*** Opening GIVEN ENTRIES ***

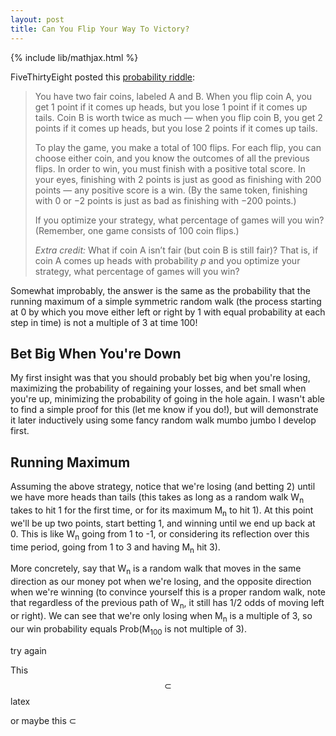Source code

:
 ```yaml
---
layout: post
title: Can You Flip Your Way To Victory?
---
```


{% include lib/mathjax.html %}

FiveThirtyEight posted this
[probability riddle](https://fivethirtyeight.com/features/can-you-flip-your-way-to-victory/):


>You have two fair coins, labeled A and B. When you flip coin A, you get 1 point if it comes up heads, but you lose 1 point if it comes up tails. Coin B is worth twice as much — when you flip coin B, you get 2 points if it comes up heads, but you lose 2 points if it comes up tails.
>
>To play the game, you make a total of 100 flips. For each flip, you can choose either coin, and you know the outcomes of all the previous flips. In order to win, you must finish with a positive total score. In your eyes, finishing with 2 points is just as good as finishing with 200 points — any positive score is a win. (By the same token, finishing with 0 or −2 points is just as bad as finishing with −200 points.)
>
>If you optimize your strategy, what percentage of games will you win? (Remember, one game consists of 100 coin flips.)
>
>_Extra credit:_  What if coin A isn’t fair (but coin B is still fair)? That is, if coin A comes up heads with probability  _p_  and you optimize your strategy, what percentage of games will you win?

Somewhat improbably, the answer is the same as the probability that the running maximum of a simple symmetric random walk (the process starting at 0 by which you move either left or right by 1 with equal probability at each step in time) is not a multiple of 3 at time 100! 

## Bet Big When You're Down

My first insight was that you should probably bet big when you're losing, maximizing the probability of regaining your losses, and bet small when you're up, minimizing the probability of going in the hole again. I wasn't able to find a simple proof for this (let me know if you do!), but will demonstrate it later inductively using some fancy random walk mumbo jumbo I develop first.

## Running Maximum

Assuming the above strategy, notice that we're losing (and betting 2) until we have more heads than tails (this takes as long as a random walk W<sub>n</sub> takes to hit 1 for the first time, or for its maximum M<sub>n</sub> to hit 1). At this point we'll be up two points, start betting 1, and winning until we end up back at 0. This is like W<sub>n</sub> going from 1 to -1, or considering its reflection over this time period, going from 1 to 3 and having M<sub>n</sub> hit 3).

More concretely, say that W<sub>n</sub> is a random walk that moves in the same direction as our money pot when we're losing, and the opposite direction when we're winning (to convince yourself this is a proper random walk, note that regardless of the previous path of W<sub>n</sub>, it still has 1/2 odds of moving left or right). We can see that we're only losing when M<sub>n</sub> is a multiple of 3, so our win probability equals Prob(M<sub>100</sub> is not multiple of 3).

try again

This $$\subset$$ latex 

or maybe this $\subset$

*** Closing GIVEN ENTRIES ***

▶ WHAT THE TASK ASKS: Return the lines of the data above in full and exactly, with no pictures.

▶ RESULT:
Source code

:
 ```yaml
---
layout: post
title: Can You Flip Your Way To Victory?
---
```


{% include lib/mathjax.html %}

FiveThirtyEight posted this
[probability riddle](https://fivethirtyeight.com/features/can-you-flip-your-way-to-victory/):


>You have two fair coins, labeled A and B. When you flip coin A, you get 1 point if it comes up heads, but you lose 1 point if it comes up tails. Coin B is worth twice as much — when you flip coin B, you get 2 points if it comes up heads, but you lose 2 points if it comes up tails.
>
>To play the game, you make a total of 100 flips. For each flip, you can choose either coin, and you know the outcomes of all the previous flips. In order to win, you must finish with a positive total score. In your eyes, finishing with 2 points is just as good as finishing with 200 points — any positive score is a win. (By the same token, finishing with 0 or −2 points is just as bad as finishing with −200 points.)
>
>If you optimize your strategy, what percentage of games will you win? (Remember, one game consists of 100 coin flips.)
>
>_Extra credit:_  What if coin A isn’t fair (but coin B is still fair)? That is, if coin A comes up heads with probability  _p_  and you optimize your strategy, what percentage of games will you win?

Somewhat improbably, the answer is the same as the probability that the running maximum of a simple symmetric random walk (the process starting at 0 by which you move either left or right by 1 with equal probability at each step in time) is not a multiple of 3 at time 100! 

## Bet Big When You're Down

My first insight was that you should probably bet big when you're losing, maximizing the probability of regaining your losses, and bet small when you're up, minimizing the probability of going in the hole again. I wasn't able to find a simple proof for this (let me know if you do!), but will demonstrate it later inductively using some fancy random walk mumbo jumbo I develop first.

## Running Maximum

Assuming the above strategy, notice that we're losing (and betting 2) until we have more heads than tails (this takes as long as a random walk W<sub>n</sub> takes to hit 1 for the first time, or for its maximum M<sub>n</sub> to hit 1). At this point we'll be up two points, start betting 1, and winning until we end up back at 0. This is like W<sub>n</sub> going from 1 to -1, or considering its reflection over this time period, going from 1 to 3 and having M<sub>n</sub> hit 3).

More concretely, say that W<sub>n</sub> is a random walk that moves in the same direction as our money pot when we're losing, and the opposite direction when we're winning (to convince yourself this is a proper random walk, note that regardless of the previous path of W<sub>n</sub>, it still has 1/2 odds of moving left or right). We can see that we're only losing when M<sub>n</sub> is a multiple of 3, so our win probability equals Prob(M<sub>100</sub> is not multiple of 3).

try again

This $$\subset$$ latex 

or maybe this $\subset$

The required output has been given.